So far we've been using joins to support filtering based on related associations. But what if we not only want to filter but also access and use data from those associations?
Let's bring back the domain models we've been using during this series. This time Booking
and Rating
will be enough to illustrate some examples:
class Booking < ApplicationRecord
has_many :ratings
end
class Rating < ApplicationRecord
belongs_to :booking
end
Booking.all
Id | Check In | Check Out |
---|---|---|
62 | 20 Jun 2020 | 23 Jun 2020 |
63 | 07 Aug 2021 | 08 Aug 2021 |
64 | 22 May 2021 | 28 May 2021 |
65 | 01 Apr 2021 | 02 Apr 2021 |
Rating.all
Id | Rate | Comments | Booking Id |
---|---|---|---|
25 | 4 | 'Amazing' | 62 |
26 | 3 | 'Coming back soon' | 64 |
27 | 5 | 'friendly staff' | 63 |
pluck
vs select
Get a list of bookings that have been rated. The list should contain booking ids
with their corresponding rating comments
.
A simple way to return this list could be to join ratings to bookings and pluck
the id
values from bookings
and the corresponding comments
values from ratings
. Remember that we can pass an SQL
string to explicitly say which <table>.<column>
we'd like to pluck:
Booking.joins(:ratings).pluck('bookings.id', 'ratings.comments')

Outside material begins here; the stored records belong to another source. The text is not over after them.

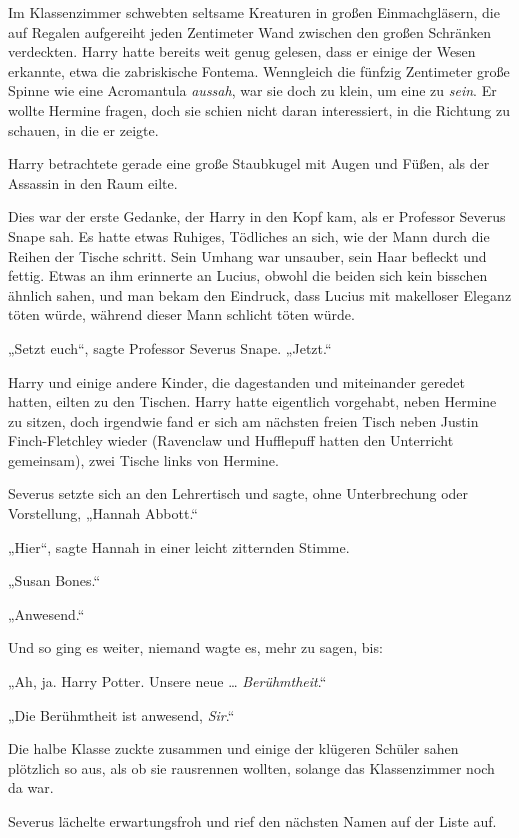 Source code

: Im Klassenzimmer schwebten seltsame Kreaturen in großen Einmachgläsern, die auf Regalen aufgereiht jeden Zentimeter Wand zwischen den großen Schränken verdeckten. Harry hatte bereits weit genug gelesen, dass er einige der Wesen erkannte, etwa die zabriskische Fontema. Wenngleich die fünfzig Zentimeter große Spinne wie eine Acromantula \emph{aussah}, war sie doch zu klein, um eine zu \emph{sein}. Er wollte Hermine fragen, doch sie schien nicht daran interessiert, in die Richtung zu schauen, in die er zeigte. 

Harry betrachtete gerade eine große Staubkugel mit Augen und Füßen, als der Assassin in den Raum eilte. 

Dies war der erste Gedanke, der Harry in den Kopf kam, als er Professor Severus Snape sah. Es hatte etwas Ruhiges, Tödliches an sich, wie der Mann durch die Reihen der Tische schritt. Sein Umhang war unsauber, sein Haar befleckt und fettig. Etwas an ihm erinnerte an Lucius, obwohl die beiden sich kein bisschen ähnlich sahen, und man bekam den Eindruck, dass Lucius mit makelloser Eleganz töten würde, während dieser Mann schlicht töten würde. 

„Setzt euch“, sagte Professor Severus Snape. „Jetzt.“ 

Harry und einige andere Kinder, die dagestanden und miteinander geredet hatten, eilten zu den Tischen. Harry hatte eigentlich vorgehabt, neben Hermine zu sitzen, doch irgendwie fand er sich am nächsten freien Tisch neben Justin Finch-Fletchley wieder (Ravenclaw und Hufflepuff hatten den Unterricht gemeinsam), zwei Tische links von Hermine. 

Severus setzte sich an den Lehrertisch und sagte, ohne Unterbrechung oder Vorstellung, „Hannah Abbott.“ 

„Hier“, sagte Hannah in einer leicht zitternden Stimme. 

„Susan Bones.“ 

„Anwesend.“ 

Und so ging es weiter, niemand wagte es, mehr zu sagen, bis: 

„Ah, ja. Harry Potter. Unsere neue … \emph{Berühmtheit}.“ 

„Die Berühmtheit ist anwesend, \emph{Sir}.“ 

Die halbe Klasse zuckte zusammen und einige der klügeren Schüler sahen plötzlich so aus, als ob sie rausrennen wollten, solange das Klassenzimmer noch da war. 

Severus lächelte erwartungsfroh und rief den nächsten Namen auf der Liste auf.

In SQL terms, this means that we're inner joining ratings and selecting only the two columns that we need, id
from bookings
table and the comments
from the ratings
table.
SELECT "bookings"."id", "ratings"."comments"
FROM "bookings"
INNER JOIN "ratings"
ON "ratings"."booking_id" = "bookings"."id"
Since we're using pluck
, the output is an array of arrays with the id
, comments
combinations:
[[62, 'amazing'], [63, 'friendly staff'], [64, 'Coming back soon']]

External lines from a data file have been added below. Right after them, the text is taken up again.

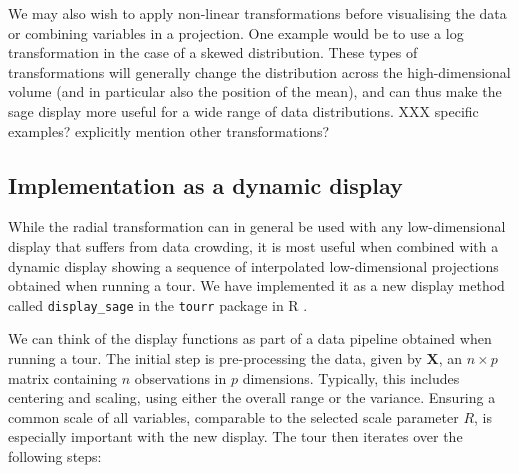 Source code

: \documentclass[]{interact}
\theoremstyle{plain}%
\theoremstyle{definition}
\theoremstyle{remark}
\begin{document}
We may also wish to apply non-linear transformations before visualising
the data or combining variables in a projection. One example would be to
use a log transformation in the case of a skewed distribution. These
types of transformations will generally change the distribution across
the high-dimensional volume (and in particular also the position of the
mean), and can thus make the sage display more useful for a wide range
of data distributions. XXX specific examples? explicitly mention other
transformations?

\hypertarget{sec:implementation}{%
\subsection{Implementation as a dynamic
display}\label{sec:implementation}}

While the radial transformation can in general be used with any
low-dimensional display that suffers from data crowding, it is most
useful when combined with a dynamic display showing a sequence of
interpolated low-dimensional projections obtained when running a tour.
We have implemented it as a new display method called
\texttt{display\_sage} in the \texttt{tourr} package \citep{tourr} in R
\citep{rref}.

We can think of the display functions as part of a data pipeline
obtained when running a tour. The initial step is pre-processing the
data, given by \(\mathbf{X}\), an \(n \times p\) matrix containing \(n\)
observations in \(p\) dimensions. Typically, this includes centering and
scaling, using either the overall range or the variance. Ensuring a
common scale of all variables, comparable to the selected scale
parameter \(R\), is especially important with the new display. The tour
then iterates over the following steps:
\end{document}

If we'd like to transform this into an index/dictionary structure that is easier to read and consult we can use the .to_h
method:
Booking.joins(:ratings).pluck('bookings.id', 'ratings.comments').to_h
There, much better:
{ 62 => 'Amazing',
63 => 'friendly staff',
64 => 'Coming back soon' }
So pluck
returns the data prepared for us in a ruby array object. If we'd rather return an ActiveRecord collection, we can solve this exercise in a similar way using select
instead:
Booking.joins(:ratings).select('bookings.id', 'ratings.comments')
This will translate in exactly the same SQL as before:
SELECT "bookings"."id", "ratings"."comments"
FROM "bookings"
INNER JOIN "ratings"
ON "ratings"."booking_id" = "bookings"."id"
But now, instead of an array we're returning ActiveRecord objects:
[#<Booking:0x00007f86084a4530 id: 62>,
#<Booking:0x00007f86084a4418 id: 63>,
#<Booking:0x00007f86084a4288 id: 64>]
Looking at this output, it looks like we've lost the comments
data. But notice what happens when we ask one of these objects what attributes they have:
bookings = Booking.joins(:ratings).select('bookings.id', 'ratings.comments')
bookings.first.attributes
=> {"id"=>62, "comments"=>"Amazing"}
What's going on here? Activerecord's select
is basically making all attributes that we've selected into ActiveRecord instance methods.
So if we do:
bookings = Booking.joins(:ratings).select('bookings.id', 'ratings.comments')
bookings.first.comments
=> "Amazing"
All this without triggering any extra queries.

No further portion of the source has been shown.